La facilidad con que el imputado cruzó las fronteras antes de que se ordenara su detención expone una vulnerabilidad crítica del Estado-nación: la soberanía perforada. Mientras los controles migratorios se endurecen para la mayoría, una élite globalizada con recursos, redes y doble nacionalidad puede moverse con una fluidez que desafía la capacidad coercitiva de un país. El caso de De los Santos no es aislado; se inscribe en una tendencia global donde la evasión de la justicia se convierte en otro bien de consumo para quien pueda pagarlo.
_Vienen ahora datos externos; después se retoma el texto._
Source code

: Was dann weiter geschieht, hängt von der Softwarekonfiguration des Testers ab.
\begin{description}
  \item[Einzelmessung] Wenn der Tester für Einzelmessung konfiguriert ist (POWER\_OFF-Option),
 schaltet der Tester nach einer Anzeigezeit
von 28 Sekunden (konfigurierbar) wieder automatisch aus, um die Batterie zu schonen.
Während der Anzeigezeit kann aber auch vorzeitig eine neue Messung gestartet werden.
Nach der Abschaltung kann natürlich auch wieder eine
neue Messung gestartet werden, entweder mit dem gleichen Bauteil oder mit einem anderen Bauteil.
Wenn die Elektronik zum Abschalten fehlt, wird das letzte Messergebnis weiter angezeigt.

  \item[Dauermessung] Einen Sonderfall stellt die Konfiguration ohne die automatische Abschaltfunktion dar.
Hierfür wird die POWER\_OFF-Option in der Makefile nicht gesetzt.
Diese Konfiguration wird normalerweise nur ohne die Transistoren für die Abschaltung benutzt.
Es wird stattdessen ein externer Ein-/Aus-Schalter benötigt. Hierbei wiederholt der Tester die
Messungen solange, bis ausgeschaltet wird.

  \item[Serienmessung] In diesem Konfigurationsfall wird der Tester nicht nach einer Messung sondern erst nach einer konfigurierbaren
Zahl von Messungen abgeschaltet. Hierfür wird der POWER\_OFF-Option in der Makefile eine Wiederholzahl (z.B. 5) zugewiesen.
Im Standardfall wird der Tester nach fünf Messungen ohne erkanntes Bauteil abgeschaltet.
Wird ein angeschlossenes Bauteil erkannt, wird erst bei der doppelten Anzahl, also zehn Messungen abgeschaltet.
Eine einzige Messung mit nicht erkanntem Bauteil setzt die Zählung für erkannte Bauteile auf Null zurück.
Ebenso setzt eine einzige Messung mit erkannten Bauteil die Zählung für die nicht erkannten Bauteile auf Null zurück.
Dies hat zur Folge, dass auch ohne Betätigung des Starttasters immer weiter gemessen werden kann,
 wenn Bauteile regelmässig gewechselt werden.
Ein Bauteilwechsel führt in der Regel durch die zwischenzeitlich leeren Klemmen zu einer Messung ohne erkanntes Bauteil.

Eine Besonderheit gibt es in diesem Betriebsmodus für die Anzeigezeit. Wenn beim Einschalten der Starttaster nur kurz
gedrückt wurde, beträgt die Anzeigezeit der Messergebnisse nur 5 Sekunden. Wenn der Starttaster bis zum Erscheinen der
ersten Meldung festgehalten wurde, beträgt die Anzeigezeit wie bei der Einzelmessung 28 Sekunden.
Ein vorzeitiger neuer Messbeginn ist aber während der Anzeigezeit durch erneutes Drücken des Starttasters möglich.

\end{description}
Un futuro probable es la consolidación de un “mercado de la impunidad”, donde ciertos países se convierten en refugios de facto para fugitivos con alto poder adquisitivo. Esto obligará a Chile y a otras naciones a una disyuntiva estratégica: o bien se invierte masivamente en fortalecer los mecanismos de cooperación internacional y extradición, haciéndolos más ágiles y menos susceptibles a la burocracia, o se acepta una realidad donde la justicia territorial se vuelve impotente frente al capital transnacional. La captura en Brasil es un punto a favor del sistema, pero la persecución misma revela la fragilidad del modelo actual.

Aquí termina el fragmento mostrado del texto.